- _Work task_:
Copy out the data below. Leave nothing out and alter nothing.

BEGIN Records for this exercise

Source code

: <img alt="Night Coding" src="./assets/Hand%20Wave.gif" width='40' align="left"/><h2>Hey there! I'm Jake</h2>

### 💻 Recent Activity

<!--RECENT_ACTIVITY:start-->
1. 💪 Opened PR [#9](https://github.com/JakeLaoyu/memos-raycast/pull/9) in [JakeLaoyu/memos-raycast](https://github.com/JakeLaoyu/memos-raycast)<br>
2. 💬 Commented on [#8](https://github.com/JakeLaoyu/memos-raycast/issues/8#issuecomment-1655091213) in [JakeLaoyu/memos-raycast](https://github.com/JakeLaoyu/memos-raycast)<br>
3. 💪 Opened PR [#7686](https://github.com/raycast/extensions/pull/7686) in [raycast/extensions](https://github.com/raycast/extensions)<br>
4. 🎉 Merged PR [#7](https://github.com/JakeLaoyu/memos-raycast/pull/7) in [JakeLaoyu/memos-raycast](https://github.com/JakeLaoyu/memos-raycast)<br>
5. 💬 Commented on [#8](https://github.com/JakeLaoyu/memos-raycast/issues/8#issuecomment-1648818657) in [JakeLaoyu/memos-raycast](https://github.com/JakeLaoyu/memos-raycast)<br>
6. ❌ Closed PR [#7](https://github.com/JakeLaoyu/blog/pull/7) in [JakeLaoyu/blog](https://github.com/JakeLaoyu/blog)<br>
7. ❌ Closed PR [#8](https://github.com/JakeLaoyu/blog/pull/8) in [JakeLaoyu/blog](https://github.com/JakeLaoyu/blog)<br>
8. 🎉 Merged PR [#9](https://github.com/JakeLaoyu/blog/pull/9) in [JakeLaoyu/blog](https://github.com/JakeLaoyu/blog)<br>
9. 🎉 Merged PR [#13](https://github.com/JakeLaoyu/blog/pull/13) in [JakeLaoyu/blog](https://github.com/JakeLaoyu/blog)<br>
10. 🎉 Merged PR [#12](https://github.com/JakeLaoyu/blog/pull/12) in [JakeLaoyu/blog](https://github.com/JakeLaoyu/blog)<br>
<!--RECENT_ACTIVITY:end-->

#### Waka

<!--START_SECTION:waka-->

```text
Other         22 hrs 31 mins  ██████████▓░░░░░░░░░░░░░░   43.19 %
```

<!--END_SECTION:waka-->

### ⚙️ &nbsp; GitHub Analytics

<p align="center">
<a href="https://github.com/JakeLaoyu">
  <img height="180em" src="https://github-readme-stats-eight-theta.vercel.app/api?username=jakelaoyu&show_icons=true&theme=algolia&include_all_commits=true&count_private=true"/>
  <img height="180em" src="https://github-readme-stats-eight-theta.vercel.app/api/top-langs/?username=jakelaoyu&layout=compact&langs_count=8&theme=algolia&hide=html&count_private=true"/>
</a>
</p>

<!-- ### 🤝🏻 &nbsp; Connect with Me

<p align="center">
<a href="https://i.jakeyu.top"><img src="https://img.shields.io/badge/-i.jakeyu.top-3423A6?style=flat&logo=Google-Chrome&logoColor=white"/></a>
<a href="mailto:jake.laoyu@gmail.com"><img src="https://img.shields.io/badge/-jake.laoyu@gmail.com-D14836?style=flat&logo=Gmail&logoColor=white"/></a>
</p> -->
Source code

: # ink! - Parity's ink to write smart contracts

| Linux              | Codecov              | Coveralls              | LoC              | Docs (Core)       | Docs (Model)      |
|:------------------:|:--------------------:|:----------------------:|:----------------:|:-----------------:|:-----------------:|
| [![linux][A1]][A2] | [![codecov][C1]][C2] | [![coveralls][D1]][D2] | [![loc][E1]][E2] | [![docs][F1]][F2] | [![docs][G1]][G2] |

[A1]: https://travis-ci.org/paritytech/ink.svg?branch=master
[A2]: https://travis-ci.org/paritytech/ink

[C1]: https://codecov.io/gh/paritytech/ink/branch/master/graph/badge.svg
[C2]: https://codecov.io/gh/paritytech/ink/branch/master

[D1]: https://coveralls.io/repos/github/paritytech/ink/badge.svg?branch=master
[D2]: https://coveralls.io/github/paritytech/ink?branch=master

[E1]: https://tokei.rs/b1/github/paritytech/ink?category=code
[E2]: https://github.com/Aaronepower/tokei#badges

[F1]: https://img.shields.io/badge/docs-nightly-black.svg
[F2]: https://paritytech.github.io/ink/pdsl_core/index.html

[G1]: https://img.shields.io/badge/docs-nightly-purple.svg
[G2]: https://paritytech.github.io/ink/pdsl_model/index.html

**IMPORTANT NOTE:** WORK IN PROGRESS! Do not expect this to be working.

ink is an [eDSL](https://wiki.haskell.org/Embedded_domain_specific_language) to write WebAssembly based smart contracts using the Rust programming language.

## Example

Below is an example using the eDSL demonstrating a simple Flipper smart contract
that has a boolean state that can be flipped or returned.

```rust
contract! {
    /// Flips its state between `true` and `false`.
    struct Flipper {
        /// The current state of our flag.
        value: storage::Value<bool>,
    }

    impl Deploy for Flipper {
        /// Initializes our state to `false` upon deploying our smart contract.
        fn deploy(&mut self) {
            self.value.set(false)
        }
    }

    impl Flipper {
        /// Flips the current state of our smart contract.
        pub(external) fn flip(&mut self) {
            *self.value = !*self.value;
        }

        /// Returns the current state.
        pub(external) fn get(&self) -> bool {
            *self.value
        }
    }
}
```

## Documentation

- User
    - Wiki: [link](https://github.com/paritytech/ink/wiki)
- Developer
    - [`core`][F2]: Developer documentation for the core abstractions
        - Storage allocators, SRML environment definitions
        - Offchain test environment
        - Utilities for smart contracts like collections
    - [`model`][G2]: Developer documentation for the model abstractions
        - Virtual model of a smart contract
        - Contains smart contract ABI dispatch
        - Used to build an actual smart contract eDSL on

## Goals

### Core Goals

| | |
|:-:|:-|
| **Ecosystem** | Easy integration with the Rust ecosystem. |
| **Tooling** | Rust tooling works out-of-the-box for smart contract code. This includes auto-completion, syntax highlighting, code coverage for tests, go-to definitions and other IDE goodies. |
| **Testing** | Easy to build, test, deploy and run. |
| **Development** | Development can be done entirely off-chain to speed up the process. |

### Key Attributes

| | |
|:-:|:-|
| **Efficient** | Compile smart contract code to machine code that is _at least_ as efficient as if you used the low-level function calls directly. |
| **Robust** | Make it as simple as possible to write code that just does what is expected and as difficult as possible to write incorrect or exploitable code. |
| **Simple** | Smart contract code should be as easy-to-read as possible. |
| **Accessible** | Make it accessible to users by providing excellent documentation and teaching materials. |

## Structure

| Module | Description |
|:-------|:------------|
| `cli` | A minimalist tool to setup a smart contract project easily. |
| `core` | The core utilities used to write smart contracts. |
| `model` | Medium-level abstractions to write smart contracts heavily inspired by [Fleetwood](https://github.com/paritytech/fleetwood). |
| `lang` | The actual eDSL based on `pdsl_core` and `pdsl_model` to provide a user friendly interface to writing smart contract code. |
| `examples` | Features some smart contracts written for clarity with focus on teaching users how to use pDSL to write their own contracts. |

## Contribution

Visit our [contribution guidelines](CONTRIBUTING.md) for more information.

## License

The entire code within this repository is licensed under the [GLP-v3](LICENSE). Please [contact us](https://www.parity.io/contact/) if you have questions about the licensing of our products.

END Records for this exercise

- _Response_:
Source code

: <img alt="Night Coding" src="./assets/Hand%20Wave.gif" width='40' align="left"/><h2>Hey there! I'm Jake</h2>

### 💻 Recent Activity

<!--RECENT_ACTIVITY:start-->
1. 💪 Opened PR [#9](https://github.com/JakeLaoyu/memos-raycast/pull/9) in [JakeLaoyu/memos-raycast](https://github.com/JakeLaoyu/memos-raycast)<br>
2. 💬 Commented on [#8](https://github.com/JakeLaoyu/memos-raycast/issues/8#issuecomment-1655091213) in [JakeLaoyu/memos-raycast](https://github.com/JakeLaoyu/memos-raycast)<br>
3. 💪 Opened PR [#7686](https://github.com/raycast/extensions/pull/7686) in [raycast/extensions](https://github.com/raycast/extensions)<br>
4. 🎉 Merged PR [#7](https://github.com/JakeLaoyu/memos-raycast/pull/7) in [JakeLaoyu/memos-raycast](https://github.com/JakeLaoyu/memos-raycast)<br>
5. 💬 Commented on [#8](https://github.com/JakeLaoyu/memos-raycast/issues/8#issuecomment-1648818657) in [JakeLaoyu/memos-raycast](https://github.com/JakeLaoyu/memos-raycast)<br>
6. ❌ Closed PR [#7](https://github.com/JakeLaoyu/blog/pull/7) in [JakeLaoyu/blog](https://github.com/JakeLaoyu/blog)<br>
7. ❌ Closed PR [#8](https://github.com/JakeLaoyu/blog/pull/8) in [JakeLaoyu/blog](https://github.com/JakeLaoyu/blog)<br>
8. 🎉 Merged PR [#9](https://github.com/JakeLaoyu/blog/pull/9) in [JakeLaoyu/blog](https://github.com/JakeLaoyu/blog)<br>
9. 🎉 Merged PR [#13](https://github.com/JakeLaoyu/blog/pull/13) in [JakeLaoyu/blog](https://github.com/JakeLaoyu/blog)<br>
10. 🎉 Merged PR [#12](https://github.com/JakeLaoyu/blog/pull/12) in [JakeLaoyu/blog](https://github.com/JakeLaoyu/blog)<br>
<!--RECENT_ACTIVITY:end-->

#### Waka

<!--START_SECTION:waka-->

```text
Other         22 hrs 31 mins  ██████████▓░░░░░░░░░░░░░░   43.19 %
```

<!--END_SECTION:waka-->

### ⚙️ &nbsp; GitHub Analytics

<p align="center">
<a href="https://github.com/JakeLaoyu">
  <img height="180em" src="https://github-readme-stats-eight-theta.vercel.app/api?username=jakelaoyu&show_icons=true&theme=algolia&include_all_commits=true&count_private=true"/>
  <img height="180em" src="https://github-readme-stats-eight-theta.vercel.app/api/top-langs/?username=jakelaoyu&layout=compact&langs_count=8&theme=algolia&hide=html&count_private=true"/>
</a>
</p>

<!-- ### 🤝🏻 &nbsp; Connect with Me

<p align="center">
<a href="https://i.jakeyu.top"><img src="https://img.shields.io/badge/-i.jakeyu.top-3423A6?style=flat&logo=Google-Chrome&logoColor=white"/></a>
<a href="mailto:jake.laoyu@gmail.com"><img src="https://img.shields.io/badge/-jake.laoyu@gmail.com-D14836?style=flat&logo=Gmail&logoColor=white"/></a>
</p> -->
Source code

: # ink! - Parity's ink to write smart contracts

| Linux              | Codecov              | Coveralls              | LoC              | Docs (Core)       | Docs (Model)      |
|:------------------:|:--------------------:|:----------------------:|:----------------:|:-----------------:|:-----------------:|
| [![linux][A1]][A2] | [![codecov][C1]][C2] | [![coveralls][D1]][D2] | [![loc][E1]][E2] | [![docs][F1]][F2] | [![docs][G1]][G2] |

[A1]: https://travis-ci.org/paritytech/ink.svg?branch=master
[A2]: https://travis-ci.org/paritytech/ink

[C1]: https://codecov.io/gh/paritytech/ink/branch/master/graph/badge.svg
[C2]: https://codecov.io/gh/paritytech/ink/branch/master

[D1]: https://coveralls.io/repos/github/paritytech/ink/badge.svg?branch=master
[D2]: https://coveralls.io/github/paritytech/ink?branch=master

[E1]: https://tokei.rs/b1/github/paritytech/ink?category=code
[E2]: https://github.com/Aaronepower/tokei#badges

[F1]: https://img.shields.io/badge/docs-nightly-black.svg
[F2]: https://paritytech.github.io/ink/pdsl_core/index.html

[G1]: https://img.shields.io/badge/docs-nightly-purple.svg
[G2]: https://paritytech.github.io/ink/pdsl_model/index.html

**IMPORTANT NOTE:** WORK IN PROGRESS! Do not expect this to be working.

ink is an [eDSL](https://wiki.haskell.org/Embedded_domain_specific_language) to write WebAssembly based smart contracts using the Rust programming language.

## Example

Below is an example using the eDSL demonstrating a simple Flipper smart contract
that has a boolean state that can be flipped or returned.

```rust
contract! {
    /// Flips its state between `true` and `false`.
    struct Flipper {
        /// The current state of our flag.
        value: storage::Value<bool>,
    }

    impl Deploy for Flipper {
        /// Initializes our state to `false` upon deploying our smart contract.
        fn deploy(&mut self) {
            self.value.set(false)
        }
    }

    impl Flipper {
        /// Flips the current state of our smart contract.
        pub(external) fn flip(&mut self) {
            *self.value = !*self.value;
        }

        /// Returns the current state.
        pub(external) fn get(&self) -> bool {
            *self.value
        }
    }
}
```

## Documentation

- User
    - Wiki: [link](https://github.com/paritytech/ink/wiki)
- Developer
    - [`core`][F2]: Developer documentation for the core abstractions
        - Storage allocators, SRML environment definitions
        - Offchain test environment
        - Utilities for smart contracts like collections
    - [`model`][G2]: Developer documentation for the model abstractions
        - Virtual model of a smart contract
        - Contains smart contract ABI dispatch
        - Used to build an actual smart contract eDSL on

## Goals

### Core Goals

| | |
|:-:|:-|
| **Ecosystem** | Easy integration with the Rust ecosystem. |
| **Tooling** | Rust tooling works out-of-the-box for smart contract code. This includes auto-completion, syntax highlighting, code coverage for tests, go-to definitions and other IDE goodies. |
| **Testing** | Easy to build, test, deploy and run. |
| **Development** | Development can be done entirely off-chain to speed up the process. |

### Key Attributes

| | |
|:-:|:-|
| **Efficient** | Compile smart contract code to machine code that is _at least_ as efficient as if you used the low-level function calls directly. |
| **Robust** | Make it as simple as possible to write code that just does what is expected and as difficult as possible to write incorrect or exploitable code. |
| **Simple** | Smart contract code should be as easy-to-read as possible. |
| **Accessible** | Make it accessible to users by providing excellent documentation and teaching materials. |

## Structure

| Module | Description |
|:-------|:------------|
| `cli` | A minimalist tool to setup a smart contract project easily. |
| `core` | The core utilities used to write smart contracts. |
| `model` | Medium-level abstractions to write smart contracts heavily inspired by [Fleetwood](https://github.com/paritytech/fleetwood). |
| `lang` | The actual eDSL based on `pdsl_core` and `pdsl_model` to provide a user friendly interface to writing smart contract code. |
| `examples` | Features some smart contracts written for clarity with focus on teaching users how to use pDSL to write their own contracts. |

## Contribution

Visit our [contribution guidelines](CONTRIBUTING.md) for more information.

## License

The entire code within this repository is licensed under the [GLP-v3](LICENSE). Please [contact us](https://www.parity.io/contact/) if you have questions about the licensing of our products.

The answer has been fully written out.